Nine teams applied to the Naval Facilities Engineering Systems Command (NAVFAC) for the five-year indefinite quantity contract. Those chosen were:
- A joint venture between Tutor Perini of California and Guam-based Black Construction
- A consortium made up of Core Tech of Guam, HDCC of Hawaii and Kajima of Japan
- A joint venture between Gilbane of California and Federal Construction of Virginia
- A joint venture between Japan’s Obayashi and Californian contractor Granite
- Hensel Phelps Construction of Honolulu
- Hawaiian contractor Nan
- Californian contractor RQ Construction
The work will be performed primarily within the NAVFAC Pacific area of operations, which means Guam, Hawaii and the Northern Mariana Islands, with a small percentage in other Pacific and Indian ocean bases.
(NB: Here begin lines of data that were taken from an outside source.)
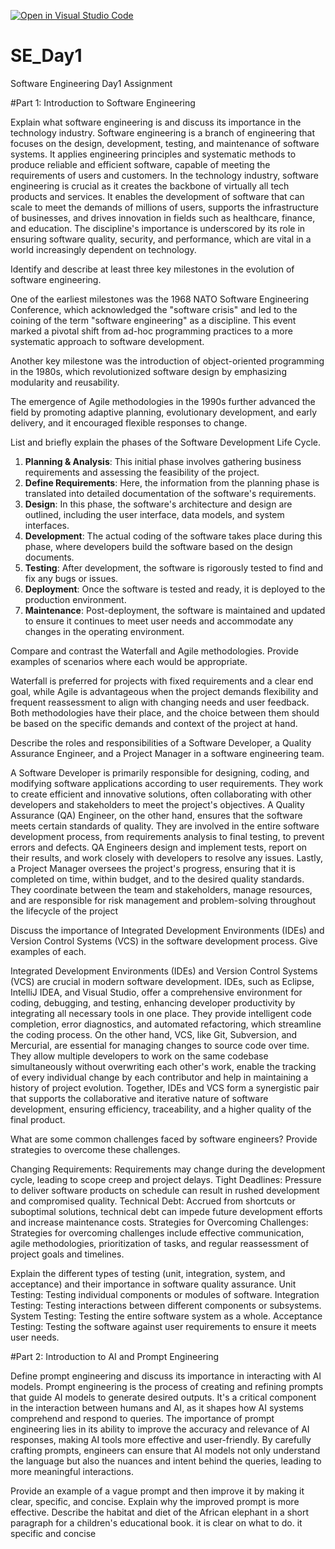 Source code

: [![Open in Visual Studio Code](https://classroom.github.com/assets/open-in-vscode-2e0aaae1b6195c2367325f4f02e2d04e9abb55f0b24a779b69b11b9e10269abc.svg)](https://classroom.github.com/online_ide?assignment_repo_id=15572730&assignment_repo_type=AssignmentRepo)
# SE_Day1
Software Engineering Day1 Assignment

#Part 1: Introduction to Software Engineering

Explain what software engineering is and discuss its importance in the technology industry.
Software engineering is a branch of engineering that focuses on the design, development, testing, and maintenance of software systems. It applies engineering principles and systematic methods to produce reliable and efficient software, capable of meeting the requirements of users and customers. In the technology industry, software engineering is crucial as it creates the backbone of virtually all tech products and services. It enables the development of software that can scale to meet the demands of millions of users, supports the infrastructure of businesses, and drives innovation in fields such as healthcare, finance, and education. The discipline's importance is underscored by its role in ensuring software quality, security, and performance, which are vital in a world increasingly dependent on technology.

Identify and describe at least three key milestones in the evolution of software engineering.

One of the earliest milestones was the 1968 NATO Software Engineering Conference, which acknowledged the "software crisis" and led to the coining of the term "software engineering" as a discipline. This event marked a pivotal shift from ad-hoc programming practices to a more systematic approach to software development.

Another key milestone was the introduction of object-oriented programming in the 1980s, which revolutionized software design by emphasizing modularity and reusability. 

The emergence of Agile methodologies in the 1990s further advanced the field by promoting adaptive planning, evolutionary development, and early delivery, and it encouraged flexible responses to change.

List and briefly explain the phases of the Software Development Life Cycle.

1. **Planning & Analysis**: This initial phase involves gathering business requirements and assessing the feasibility of the project.
2. **Define Requirements**: Here, the information from the planning phase is translated into detailed documentation of the software's requirements.
3. **Design**: In this phase, the software's architecture and design are outlined, including the user interface, data models, and system interfaces.
4. **Development**: The actual coding of the software takes place during this phase, where developers build the software based on the design documents.
5. **Testing**: After development, the software is rigorously tested to find and fix any bugs or issues.
6. **Deployment**: Once the software is tested and ready, it is deployed to the production environment.
7. **Maintenance**: Post-deployment, the software is maintained and updated to ensure it continues to meet user needs and accommodate any changes in the operating environment.

Compare and contrast the Waterfall and Agile methodologies. Provide examples of scenarios where each would be appropriate.

Waterfall is preferred for projects with fixed requirements and a clear end goal, while Agile is advantageous when the project demands flexibility and frequent reassessment to align with changing needs and user feedback. Both methodologies have their place, and the choice between them should be based on the specific demands and context of the project at hand.

Describe the roles and responsibilities of a Software Developer, a Quality Assurance Engineer, and a Project Manager in a software engineering team.

 A Software Developer is primarily responsible for designing, coding, and modifying software applications according to user requirements. They work to create efficient and innovative solutions, often collaborating with other developers and stakeholders to meet the project's objectives. A Quality Assurance (QA) Engineer, on the other hand, ensures that the software meets certain standards of quality. They are involved in the entire software development process, from requirements analysis to final testing, to prevent errors and defects. QA Engineers design and implement tests, report on their results, and work closely with developers to resolve any issues. Lastly, a Project Manager oversees the project's progress, ensuring that it is completed on time, within budget, and to the desired quality standards. They coordinate between the team and stakeholders, manage resources, and are responsible for risk management and problem-solving throughout the lifecycle of the project
 
Discuss the importance of Integrated Development Environments (IDEs) and Version Control Systems (VCS) in the software development process. Give examples of each.

Integrated Development Environments (IDEs) and Version Control Systems (VCS) are crucial in modern software development. IDEs, such as Eclipse, IntelliJ IDEA, and Visual Studio, offer a comprehensive environment for coding, debugging, and testing, enhancing developer productivity by integrating all necessary tools in one place. They provide intelligent code completion, error diagnostics, and automated refactoring, which streamline the coding process. On the other hand, VCS, like Git, Subversion, and Mercurial, are essential for managing changes to source code over time. They allow multiple developers to work on the same codebase simultaneously without overwriting each other's work, enable the tracking of every individual change by each contributor and help in maintaining a history of project evolution. Together, IDEs and VCS form a synergistic pair that supports the collaborative and iterative nature of software development, ensuring efficiency, traceability, and a higher quality of the final product.

What are some common challenges faced by software engineers? Provide strategies to overcome these challenges.

Changing Requirements: Requirements may change during the development cycle, leading to scope creep and project delays.
Tight Deadlines: Pressure to deliver software products on schedule can result in rushed development and compromised quality.
Technical Debt: Accrued from shortcuts or suboptimal solutions, technical debt can impede future development efforts and increase maintenance costs.
Strategies for Overcoming Challenges: Strategies for overcoming challenges include effective communication, agile methodologies, prioritization of tasks, and regular reassessment of project goals and timelines.


Explain the different types of testing (unit, integration, system, and acceptance) and their importance in software quality assurance.
 Unit Testing: Testing individual components or modules of software.
 Integration Testing: Testing interactions between different components or subsystems.
 System Testing: Testing the entire software system as a whole.
 Acceptance Testing: Testing the software against user requirements to ensure it meets user needs.

#Part 2: Introduction to AI and Prompt Engineering


Define prompt engineering and discuss its importance in interacting with AI models.
Prompt engineering is the process of creating and refining prompts that guide AI models to generate desired outputs. It's a critical component in the interaction between humans and AI, as it shapes how AI systems comprehend and respond to queries. The importance of prompt engineering lies in its ability to improve the accuracy and relevance of AI responses, making AI tools more effective and user-friendly. By carefully crafting prompts, engineers can ensure that AI models not only understand the language but also the nuances and intent behind the queries, leading to more meaningful interactions.

Provide an example of a vague prompt and then improve it by making it clear, specific, and concise. Explain why the improved prompt is more effective.
Describe the habitat and diet of the African elephant in a short paragraph for a children's educational book. it is clear on what to do. it specific and concise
The first task order under the framework deal was awarded to the Granite–Obayashi joint venture. This is a $126m job to build a car repair facility, an electrical and communications building, a car wash and roadworks in Finegayan, Guam.
The work is expected to conclude by December 2025.
It is part of the US government’s attempts to upgrade its military facilities in the Pacific to meet the growing power of China’s navy, which is expanding rapidly. It is expected to increase from 340 ships today to 440 ships by 2030.
In a speech to the National Press Club last month, US Navy Secretary Carlos Del Toro commented: “It is no secret that the People’s Republic of China seeks to upend our dominance on the oceans across the globe. The PLA Navy has added over 100 combatants to its fleet – a naval build-up that is a key component of its increasingly aggressive military posture globally.”